WHAT YOU HAVE TO DO: Repeat exactly the lines running from the first line of the data to the line containing "Another scenario in", both ends included, and nothing else; drop the pictures.

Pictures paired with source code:
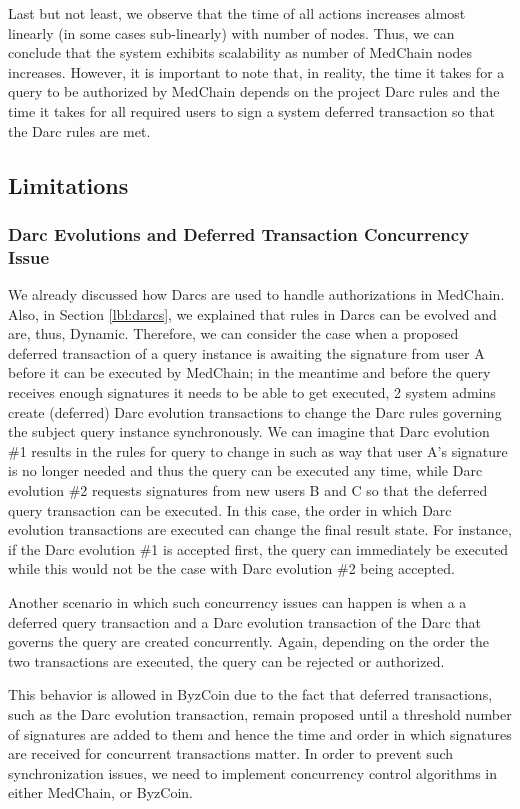 Last but not least, we observe that the time of all actions increases almost linearly (in some cases sub-linearly) with number of nodes. Thus, we can conclude that the system exhibits scalability as number of MedChain nodes increases. However, it is important to note that, in reality, the time it takes for a query to be authorized by MedChain depends on the project Darc rules and the time it takes for all required users to sign a system deferred transaction so that the Darc rules are met. 

\subsection{Limitations}

\subsubsection{Darc Evolutions and Deferred Transaction Concurrency Issue}
We already discussed how Darcs are used to handle authorizations in MedChain. Also, in Section \ref{lbl:darcs}, we explained that rules in Darcs can be evolved and are, thus, Dynamic. Therefore, we can consider the case when a proposed deferred transaction of a query instance is awaiting the signature from user A before it can be executed by MedChain; in the meantime and before the query receives enough signatures it needs to be able to get executed, 2 system admins create (deferred) Darc evolution transactions to change the Darc rules governing the subject query instance synchronously. We can imagine that Darc evolution \#1 results in the rules for query to change in such as way that user A's signature is no longer needed and thus the query can be executed any time, while Darc evolution \#2 requests signatures from new users B and C so that the deferred query transaction can be executed. In this case, the order in which Darc evolution transactions are executed can change the final result state. For instance, if the Darc evolution \#1 is accepted first, the query can immediately be executed while this would not be the case with Darc evolution \#2 being accepted.

Another scenario in which such concurrency issues can happen is when a a deferred query transaction and a Darc evolution transaction of the Darc that governs the query are created concurrently. Again, depending on the order the two transactions are executed, the query can be rejected or authorized. 

This behavior is allowed in ByzCoin due to the fact that deferred transactions, such as the Darc evolution transaction, remain proposed until a threshold number of signatures are added to them and hence the time and order in which signatures are received for concurrent transactions matter. In order to prevent such synchronization issues, we need to implement concurrency control algorithms in either MedChain, or ByzCoin.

RESPONSE:
 Last but not least, we observe that the time of all actions increases almost linearly (in some cases sub-linearly) with number of nodes. Thus, we can conclude that the system exhibits scalability as number of MedChain nodes increases. However, it is important to note that, in reality, the time it takes for a query to be authorized by MedChain depends on the project Darc rules and the time it takes for all required users to sign a system deferred transaction so that the Darc rules are met. 

\subsection{Limitations}

\subsubsection{Darc Evolutions and Deferred Transaction Concurrency Issue}
We already discussed how Darcs are used to handle authorizations in MedChain. Also, in Section \ref{lbl:darcs}, we explained that rules in Darcs can be evolved and are, thus, Dynamic. Therefore, we can consider the case when a proposed deferred transaction of a query instance is awaiting the signature from user A before it can be executed by MedChain; in the meantime and before the query receives enough signatures it needs to be able to get executed, 2 system admins create (deferred) Darc evolution transactions to change the Darc rules governing the subject query instance synchronously. We can imagine that Darc evolution \#1 results in the rules for query to change in such as way that user A's signature is no longer needed and thus the query can be executed any time, while Darc evolution \#2 requests signatures from new users B and C so that the deferred query transaction can be executed. In this case, the order in which Darc evolution transactions are executed can change the final result state. For instance, if the Darc evolution \#1 is accepted first, the query can immediately be executed while this would not be the case with Darc evolution \#2 being accepted.

Another scenario in which such concurrency issues can happen is when a a deferred query transaction and a Darc evolution transaction of the Darc that governs the query are created concurrently. Again, depending on the order the two transactions are executed, the query can be rejected or authorized. 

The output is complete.